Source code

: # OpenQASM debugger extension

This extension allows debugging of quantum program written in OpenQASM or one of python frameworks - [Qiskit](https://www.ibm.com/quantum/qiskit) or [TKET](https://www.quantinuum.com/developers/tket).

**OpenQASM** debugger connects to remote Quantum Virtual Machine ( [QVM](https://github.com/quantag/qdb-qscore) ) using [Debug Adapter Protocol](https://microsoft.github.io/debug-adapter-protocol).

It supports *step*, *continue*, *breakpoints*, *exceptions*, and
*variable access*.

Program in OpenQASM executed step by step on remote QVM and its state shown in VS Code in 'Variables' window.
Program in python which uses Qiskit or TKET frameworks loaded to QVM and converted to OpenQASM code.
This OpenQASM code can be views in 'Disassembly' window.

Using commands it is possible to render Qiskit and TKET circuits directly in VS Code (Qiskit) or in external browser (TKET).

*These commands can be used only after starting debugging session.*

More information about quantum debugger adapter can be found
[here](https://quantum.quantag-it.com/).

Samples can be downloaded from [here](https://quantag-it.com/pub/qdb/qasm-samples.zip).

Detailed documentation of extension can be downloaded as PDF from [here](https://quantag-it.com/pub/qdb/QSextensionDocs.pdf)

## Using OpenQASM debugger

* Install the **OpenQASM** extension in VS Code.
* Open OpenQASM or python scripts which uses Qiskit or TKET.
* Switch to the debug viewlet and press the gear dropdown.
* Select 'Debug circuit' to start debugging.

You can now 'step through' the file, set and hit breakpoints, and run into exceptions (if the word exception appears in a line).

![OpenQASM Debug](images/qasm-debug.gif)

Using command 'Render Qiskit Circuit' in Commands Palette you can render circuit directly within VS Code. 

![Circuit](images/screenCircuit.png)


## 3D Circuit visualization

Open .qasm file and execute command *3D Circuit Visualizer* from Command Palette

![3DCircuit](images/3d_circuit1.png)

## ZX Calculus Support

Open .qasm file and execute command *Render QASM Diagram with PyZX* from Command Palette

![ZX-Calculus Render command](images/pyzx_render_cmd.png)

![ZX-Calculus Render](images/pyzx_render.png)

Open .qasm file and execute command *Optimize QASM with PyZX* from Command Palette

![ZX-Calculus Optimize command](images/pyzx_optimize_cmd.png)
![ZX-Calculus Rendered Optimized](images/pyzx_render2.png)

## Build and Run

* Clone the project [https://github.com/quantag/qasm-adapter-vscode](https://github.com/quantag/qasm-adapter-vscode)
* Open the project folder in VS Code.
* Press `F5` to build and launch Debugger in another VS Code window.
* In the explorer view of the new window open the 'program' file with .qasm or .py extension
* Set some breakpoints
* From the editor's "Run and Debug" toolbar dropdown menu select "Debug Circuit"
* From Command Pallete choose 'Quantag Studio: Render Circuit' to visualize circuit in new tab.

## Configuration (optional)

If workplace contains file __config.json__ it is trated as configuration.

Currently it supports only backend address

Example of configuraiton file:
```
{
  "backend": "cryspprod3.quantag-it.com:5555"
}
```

...

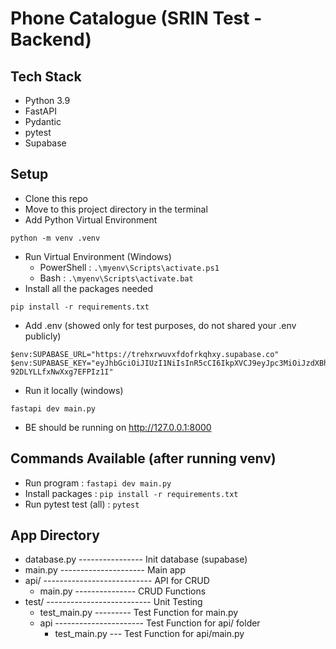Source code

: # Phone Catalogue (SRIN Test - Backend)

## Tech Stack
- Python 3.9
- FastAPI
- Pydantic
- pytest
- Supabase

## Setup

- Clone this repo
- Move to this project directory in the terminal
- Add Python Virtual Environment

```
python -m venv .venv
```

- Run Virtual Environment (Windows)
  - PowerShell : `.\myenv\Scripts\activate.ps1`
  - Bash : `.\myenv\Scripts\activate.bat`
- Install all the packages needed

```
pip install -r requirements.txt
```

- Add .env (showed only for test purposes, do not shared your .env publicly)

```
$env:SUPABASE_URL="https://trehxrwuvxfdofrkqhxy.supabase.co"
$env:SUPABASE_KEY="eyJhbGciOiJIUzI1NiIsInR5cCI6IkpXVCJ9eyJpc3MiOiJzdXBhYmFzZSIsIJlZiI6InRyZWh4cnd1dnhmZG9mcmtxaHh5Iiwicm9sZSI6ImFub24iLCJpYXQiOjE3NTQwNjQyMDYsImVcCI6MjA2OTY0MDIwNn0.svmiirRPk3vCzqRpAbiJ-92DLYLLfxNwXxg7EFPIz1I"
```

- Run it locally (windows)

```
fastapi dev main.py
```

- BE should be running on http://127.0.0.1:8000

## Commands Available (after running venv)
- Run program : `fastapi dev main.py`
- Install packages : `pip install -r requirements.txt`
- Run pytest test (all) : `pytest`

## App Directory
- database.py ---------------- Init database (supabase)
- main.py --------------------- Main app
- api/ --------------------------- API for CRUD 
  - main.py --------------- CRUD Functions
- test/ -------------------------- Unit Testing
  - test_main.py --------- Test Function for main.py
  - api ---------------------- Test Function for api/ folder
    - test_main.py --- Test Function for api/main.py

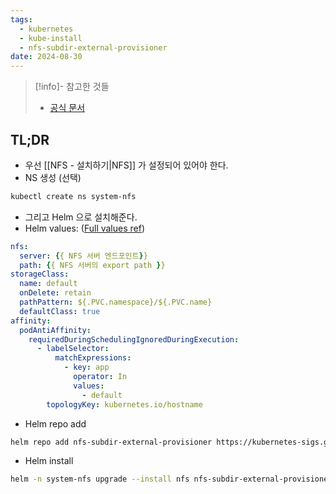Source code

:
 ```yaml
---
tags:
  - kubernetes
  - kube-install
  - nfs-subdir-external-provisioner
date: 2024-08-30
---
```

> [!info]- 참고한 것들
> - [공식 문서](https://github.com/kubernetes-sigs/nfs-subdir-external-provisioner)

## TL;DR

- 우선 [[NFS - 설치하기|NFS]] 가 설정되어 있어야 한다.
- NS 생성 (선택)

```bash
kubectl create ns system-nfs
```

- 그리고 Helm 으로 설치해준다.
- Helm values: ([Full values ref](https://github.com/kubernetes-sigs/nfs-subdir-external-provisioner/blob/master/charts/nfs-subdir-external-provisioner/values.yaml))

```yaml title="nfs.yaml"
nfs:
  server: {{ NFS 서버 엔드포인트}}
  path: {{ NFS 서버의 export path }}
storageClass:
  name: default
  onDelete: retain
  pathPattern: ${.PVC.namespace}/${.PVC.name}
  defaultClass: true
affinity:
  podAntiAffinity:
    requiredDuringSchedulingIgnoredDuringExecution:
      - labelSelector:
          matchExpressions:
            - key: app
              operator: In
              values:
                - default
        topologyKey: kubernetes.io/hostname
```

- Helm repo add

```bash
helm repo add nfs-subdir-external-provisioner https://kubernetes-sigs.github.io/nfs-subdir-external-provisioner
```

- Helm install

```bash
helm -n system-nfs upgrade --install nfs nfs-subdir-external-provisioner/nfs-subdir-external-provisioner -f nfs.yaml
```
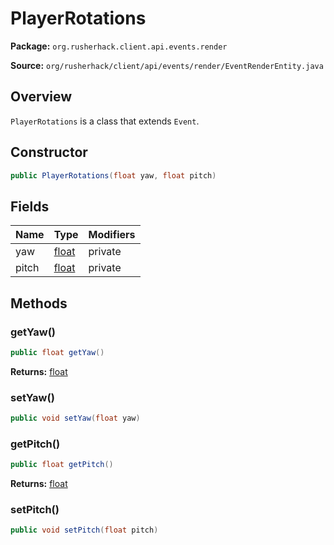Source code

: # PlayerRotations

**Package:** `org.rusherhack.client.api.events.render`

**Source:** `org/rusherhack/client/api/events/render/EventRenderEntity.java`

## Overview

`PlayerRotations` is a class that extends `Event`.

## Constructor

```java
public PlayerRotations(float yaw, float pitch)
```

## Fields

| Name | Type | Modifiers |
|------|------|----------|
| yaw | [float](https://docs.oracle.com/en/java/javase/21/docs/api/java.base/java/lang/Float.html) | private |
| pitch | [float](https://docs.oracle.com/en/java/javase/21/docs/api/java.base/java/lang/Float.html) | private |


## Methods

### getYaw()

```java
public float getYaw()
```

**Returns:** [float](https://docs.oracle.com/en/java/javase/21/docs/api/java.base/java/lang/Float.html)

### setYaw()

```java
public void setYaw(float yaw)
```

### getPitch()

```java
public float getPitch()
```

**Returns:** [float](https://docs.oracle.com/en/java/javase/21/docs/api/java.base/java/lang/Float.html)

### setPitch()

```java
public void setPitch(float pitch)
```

WHAT YOU SHOULD DO: Wherever a line in the listing contains the word "remote", copy that line out.

RESPONSE FOR THIS EXERCISE:
**OpenQASM** debugger connects to remote Quantum Virtual Machine ( [QVM](https://github.com/quantag/qdb-qscore) ) using [Debug Adapter Protocol](https://microsoft.github.io/debug-adapter-protocol).
Program in OpenQASM executed step by step on remote QVM and its state shown in VS Code in 'Variables' window.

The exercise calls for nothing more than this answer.